▶ _Exercise instructions_: Of all the lines below, output only those starting at the one with "has image $U" and ending at the one with "Let $R$ be a ring. The", both ends included, exactly as written.

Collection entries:

§

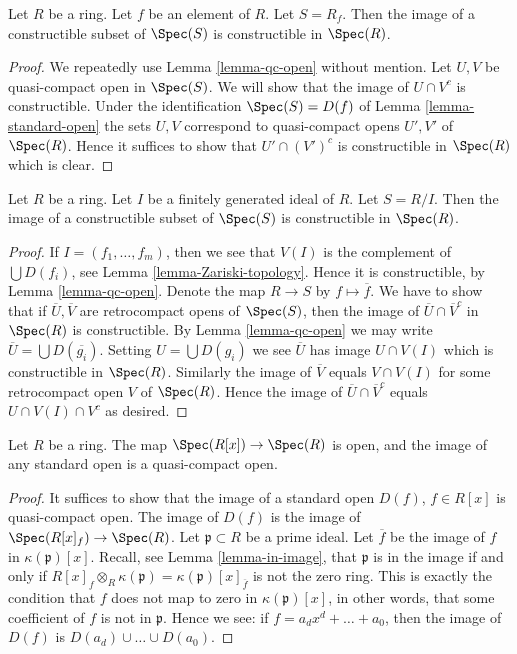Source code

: \begin{lemma}
\label{lemma-open-fp}
Let $R$ be a ring.
Let $f$ be an element of $R$.
Let $S = R_f$.
Then the image of a constructible subset of $\Spec(S)$
is constructible in $\Spec(R)$.
\end{lemma}

\begin{proof}
We repeatedly use Lemma \ref{lemma-qc-open} without mention.
Let $U, V$ be quasi-compact open in $\Spec(S)$.
We will show that the image of $U \cap V^c$ is constructible.
Under the identification
$\Spec(S) = D(f)$ of Lemma \ref{lemma-standard-open}
the sets $U, V$ correspond to quasi-compact opens
$U', V'$ of $\Spec(R)$.
Hence it suffices to show that $U' \cap (V')^c$
is constructible in $\Spec(R)$ which is clear.
\end{proof}

\begin{lemma}
\label{lemma-closed-fp}
Let $R$ be a ring.
Let $I$ be a finitely generated ideal of $R$.
Let $S = R/I$.
Then the image of a constructible subset of $\Spec(S)$
is constructible in $\Spec(R)$.
\end{lemma}

\begin{proof}
If $I = (f_1, \ldots, f_m)$, then we see that
$V(I)$ is the complement of $\bigcup D(f_i)$,
see Lemma \ref{lemma-Zariski-topology}.
Hence it is constructible, by Lemma \ref{lemma-qc-open}.
Denote the map $R \to S$ by $f \mapsto \overline{f}$.
We have to show that if $\overline{U}, \overline{V}$
are retrocompact opens of $\Spec(S)$, then the
image of $\overline{U} \cap \overline{V}^c$
in $\Spec(R)$ is constructible.
By Lemma \ref{lemma-qc-open} we may write
$\overline{U} = \bigcup D(\overline{g_i})$.
Setting $U = \bigcup D({g_i})$ we see $\overline{U}$
has image $U \cap V(I)$ which is constructible in
$\Spec(R)$. Similarly the image of $\overline{V}$ equals
$V \cap V(I)$ for some retrocompact open $V$ of $\Spec(R)$.
Hence the image of $\overline{U} \cap \overline{V}^c$
equals $U \cap V(I) \cap V^c$ as desired.
\end{proof}

\begin{lemma}
\label{lemma-affineline-open}
Let $R$ be a ring. The map $\Spec(R[x]) \to \Spec(R)$
is open, and the image of any standard open is a quasi-compact
open.
\end{lemma}

\begin{proof}
It suffices to show that the image of a standard open
$D(f)$, $f\in R[x]$ is quasi-compact open.
The image of $D(f)$ is the image of
$\Spec(R[x]_f) \to \Spec(R)$.
Let $\mathfrak p \subset R$ be a prime ideal.
Let $\overline{f}$ be the image of $f$ in
$\kappa(\mathfrak p)[x]$.
Recall, see Lemma \ref{lemma-in-image},
that $\mathfrak p$ is in the image
if and only if $R[x]_f \otimes_R \kappa(\mathfrak p) =
\kappa(\mathfrak p)[x]_{\overline{f}}$ is not the
zero ring. This is exactly the condition that $f$ does not map
to zero in $\kappa(\mathfrak p)[x]$, in other words, that
some coefficient of $f$ is not in $\mathfrak p$.
Hence we see: if $f = a_d x^d + \ldots + a_0$, then
the image of $D(f)$ is $D(a_d) \cup \ldots \cup D(a_0)$.
\end{proof}

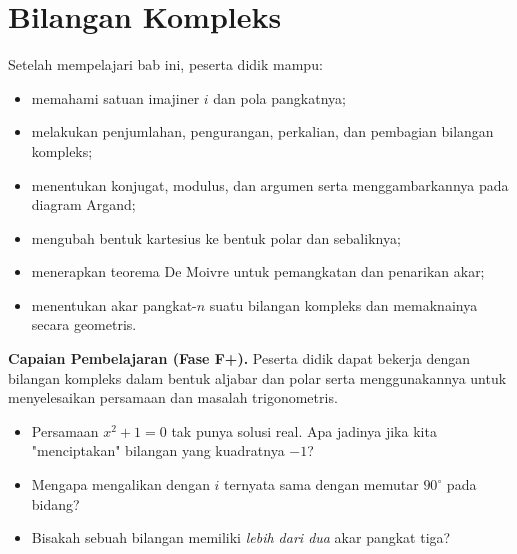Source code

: \documentclass[11pt,a4paper]{report}
\theoremstyle{gaya}
\begin{document}
\chapter{Bilangan Kompleks}
\begin{tujuan}
Setelah mempelajari bab ini, peserta didik mampu:
\begin{itemize}[leftmargin=*,topsep=2pt]
  \item memahami satuan imajiner $i$ dan pola pangkatnya;
  \item melakukan penjumlahan, pengurangan, perkalian, dan pembagian bilangan kompleks;
  \item menentukan konjugat, modulus, dan argumen serta menggambarkannya pada diagram Argand;
  \item mengubah bentuk kartesius ke bentuk polar dan sebaliknya;
  \item menerapkan teorema De Moivre untuk pemangkatan dan penarikan akar;
  \item menentukan akar pangkat-$n$ suatu bilangan kompleks dan memaknainya secara geometris.
\end{itemize}
\textbf{Capaian Pembelajaran (Fase F+).} Peserta didik dapat bekerja dengan bilangan kompleks dalam bentuk aljabar dan polar serta menggunakannya untuk menyelesaikan persamaan dan masalah trigonometris.
\end{tujuan}

\begin{pemantik}
\begin{itemize}[leftmargin=*,topsep=2pt]
  \item Persamaan $x^2+1=0$ tak punya solusi real. Apa jadinya jika kita "menciptakan" bilangan yang kuadratnya $-1$?
  \item Mengapa mengalikan dengan $i$ ternyata sama dengan memutar $90^\circ$ pada bidang?
  \item Bisakah sebuah bilangan memiliki \emph{lebih dari dua} akar pangkat tiga?
\end{itemize}
\end{pemantik}
\end{document}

§

▶ _Task solution_:
has image $U \cap V(I)$ which is constructible in
$\Spec(R)$. Similarly the image of $\overline{V}$ equals
$V \cap V(I)$ for some retrocompact open $V$ of $\Spec(R)$.
Hence the image of $\overline{U} \cap \overline{V}^c$
equals $U \cap V(I) \cap V^c$ as desired.
\end{proof}

\begin{lemma}
\label{lemma-affineline-open}
Let $R$ be a ring. The map $\Spec(R[x]) \to \Spec(R)$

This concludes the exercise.